The International Finance Corporation has invested $10 million in CrossBoundary Access to expand distributed renewable-energy infrastructure across sub-Saharan Africa. The equity financing will support solar mini-grids, battery-as-a-service projects and related technologies serving communities that remain beyond reliable national-grid coverage.
Key Overview
CrossBoundary Access currently supplies electricity to more than 170,000 people in Nigeria and Madagascar. Its operating portfolio exceeds 4 MW of solar photovoltaic capacity and 8.5 MWh of battery storage. The company aims to provide clean and dependable electricity to one million people as it expands existing partnerships and evaluates opportunities in additional African markets.

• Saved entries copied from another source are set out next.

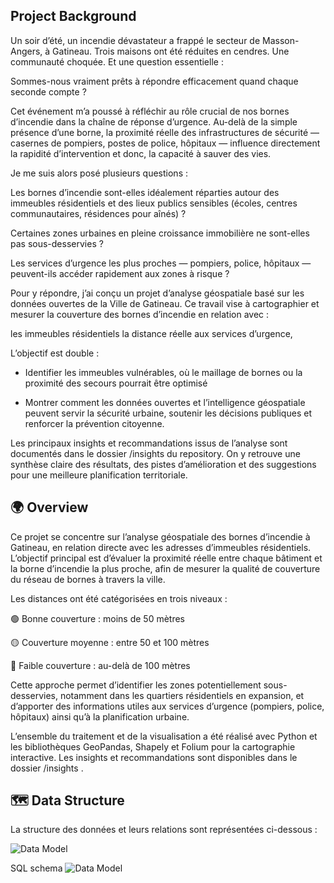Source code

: ## Project Background
Un soir d’été, un incendie dévastateur a frappé le secteur de Masson-Angers, à Gatineau.
Trois maisons ont été réduites en cendres. Une communauté choquée. Et une question essentielle :

Sommes-nous vraiment prêts à répondre efficacement quand chaque seconde compte ?

Cet événement m’a poussé à réfléchir au rôle crucial de nos bornes d’incendie dans la chaîne de réponse d’urgence.
Au-delà de la simple présence d’une borne, la proximité réelle des infrastructures de sécurité — casernes de pompiers, postes de police, hôpitaux — influence directement la rapidité d’intervention et donc, la capacité à sauver des vies.

Je me suis alors posé plusieurs questions :

Les bornes d’incendie sont-elles idéalement réparties autour des immeubles résidentiels et des lieux publics sensibles (écoles, centres communautaires, résidences pour aînés) ?

Certaines zones urbaines en pleine croissance immobilière ne sont-elles pas sous-desservies ?

Les services d’urgence les plus proches — pompiers, police, hôpitaux — peuvent-ils accéder rapidement aux zones à risque ?

Pour y répondre, j’ai conçu un projet d’analyse géospatiale basé sur les données ouvertes de la Ville de Gatineau.
Ce travail vise à cartographier et mesurer la couverture des bornes d’incendie en relation avec :

les immeubles résidentiels 
la distance réelle aux services d’urgence,


L’objectif est double :

- Identifier les immeubles vulnérables, où le maillage de bornes ou la proximité des secours pourrait être optimisé 

- Montrer comment les données ouvertes et l’intelligence géospatiale peuvent servir la sécurité urbaine, soutenir les décisions publiques et renforcer la prévention citoyenne.

Les principaux insights et recommandations issus de l’analyse sont documentés dans le dossier /insights
 du repository.
On y retrouve une synthèse claire des résultats, des pistes d’amélioration et des suggestions pour une meilleure planification territoriale.





## 🌍 Overview

Ce projet se concentre sur l’analyse géospatiale des bornes d’incendie à Gatineau, en relation directe avec les adresses d’immeubles résidentiels.
L’objectif principal est d’évaluer la proximité réelle entre chaque bâtiment et la borne d’incendie la plus proche, afin de mesurer la qualité de couverture du réseau de bornes à travers la ville.

Les distances ont été catégorisées en trois niveaux :

🟢 Bonne couverture : moins de 50 mètres

🟡 Couverture moyenne : entre 50 et 100 mètres

🔴 Faible couverture : au-delà de 100 mètres

Cette approche permet d’identifier les zones potentiellement sous-desservies, notamment dans les quartiers résidentiels en expansion, et d’apporter des informations utiles aux services d’urgence (pompiers, police, hôpitaux) ainsi qu’à la planification urbaine.

L’ensemble du traitement et de la visualisation a été réalisé avec Python et les bibliothèques GeoPandas, Shapely et Folium pour la cartographie interactive.
Les insights et recommandations sont disponibles dans le dossier /insights
.

## 🗺️ Data Structure

La structure des données et leurs relations sont représentées ci-dessous :

![Data Model](./assets/data_model.png)

SQL schema ![Data Model](./assets/data_model.png)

Equity Investment Targets Distributed Energy Expansion
The investment, announced on June 24, 2026, will finance the continued construction and expansion of CrossBoundary Access’s portfolio of distributed energy assets. The $10 million equity commitment adds IFC to a group of investors that includes ARCH Emerging Markets Partners, Bank of America, Microsoft’s Climate Innovation Fund and the African Development Bank’s Sustainable Energy Fund for Africa.
The financing is enabled through the Global Energy Alliance, a blended-finance facility supported by the Rockefeller Foundation. This structure combines development-oriented and commercial capital to reduce investment risks and help renewable-energy infrastructure reach markets that conventional financing may consider difficult to serve.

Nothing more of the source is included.